4) Take (SHORT) Breaks
What I don’t mean: watch an entire season of The Office between writing paragraphs of your report.
What I do mean: Read a chapter of your favorite book after completing a task. Read a blog post. Text your friend. Take a few minutes and let your brain recharge before you start the next thing on your list (avoid burnout). As long as you get back to work, it’s good to take a break every so often.
5) Know Your Limits
We all burn out – some earlier than others – but we all do at some point. When it gets to be 3am and you’ve been reading the same article over and over and still don’t understand it, it’s probably time to stop. Go to bed and try again in the morning when your mind is fresh.

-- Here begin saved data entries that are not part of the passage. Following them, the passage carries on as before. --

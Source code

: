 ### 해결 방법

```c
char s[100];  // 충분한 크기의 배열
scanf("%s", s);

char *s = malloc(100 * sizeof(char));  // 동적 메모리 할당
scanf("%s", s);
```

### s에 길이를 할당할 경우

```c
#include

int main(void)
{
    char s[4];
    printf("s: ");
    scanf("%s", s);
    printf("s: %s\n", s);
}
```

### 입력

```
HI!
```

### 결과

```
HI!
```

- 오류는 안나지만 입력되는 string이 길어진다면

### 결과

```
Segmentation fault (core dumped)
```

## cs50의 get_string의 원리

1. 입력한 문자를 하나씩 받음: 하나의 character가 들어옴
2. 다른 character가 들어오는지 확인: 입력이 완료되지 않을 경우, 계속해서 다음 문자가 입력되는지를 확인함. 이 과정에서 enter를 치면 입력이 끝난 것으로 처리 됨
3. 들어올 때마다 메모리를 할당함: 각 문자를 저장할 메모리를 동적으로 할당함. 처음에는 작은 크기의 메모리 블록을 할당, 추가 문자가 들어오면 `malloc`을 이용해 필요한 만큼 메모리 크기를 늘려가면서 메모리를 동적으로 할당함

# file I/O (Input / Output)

In other words, know when you’ve reached the point that you can’t be productive anymore and let your brain get some rest. We can be tempted to just push through, but our time is often better used when we’re in the right headspace to get things done.
6) Reward Yourself – LATER
Give yourself something to look forward to when you’ve completed all your tasks! Just make sure you actually wait until you’ve completed everything before you give yourself your reward – “celebrating early” often leads to procrastination, and it can stress us out. Work first, then play later.
7) Make a List & Prioritize
Most of us have to-do lists of some form or another. They can be very helpful for mapping out what needs to be accomplished, but to use your time well, you should take the list a step further. One you’ve gotten all of your tasks in one place, figure out what each one relates to: For me, my tasks are split into my school subjects, Minds Matter tasks, tasks for my job, personal tasks, and blogging tasks.
From there, I figure out which ones should take priority. For example, my macroeconomics homework isn’t due until Wednesday, and I need to write my blog post today, but schoolwork takes precedence over blogging, so I decided to do my homework before working on this post. Sometimes, priority will depend on due dates, impact, or whatever else is important to you. As long as you’re making a plan of action though, you’re on the right track.
8) Learn to Say No
Sometimes, our lack of time isn’t our fault: we might have other commitments we don’t have control over, like jobs, meetings, classes, etc. However, there are some times when we need to decide what’s most important and say no to the things that interfere with it.
For example, I had to do some homework and write a blog post today, but I also considered going to the movies this morning. However, it was more important to me that I got my work done, since I could go to the movies anytime. I said “no” to myself in terms of the movies so that I could use that time to complete other tasks.
9) Take Advantage of Every Spare Moment
There’s a lot of “dead time” in our days. Think of things like eating times, early in the morning, a few minutes between classes, etc. We can “redeem” that time to accomplish small tasks: if you have a few minutes before your next class, send that e-mail to your professor about the homework assignment. If you’re eating lunch alone, read over your notes for the upcoming exam.
I’m not saying that it’s bad to play mindless games while your ride the elevator, but there are small pockets of time in our days that we can use to our advantage. Keep an eye our for them!
10) Just Do It
Sometimes, we procrastinate because we’re scared. Tasks can be daunting sometimes, and we just don’t want to do them. When it gets to that point, we just need to buckle down and get it done. If that means duct-taping yourself to your desk, so be it. Yes, it can take a lot of willpower to force yourself to start working, but you’ll be thanking yourself once it’s all over.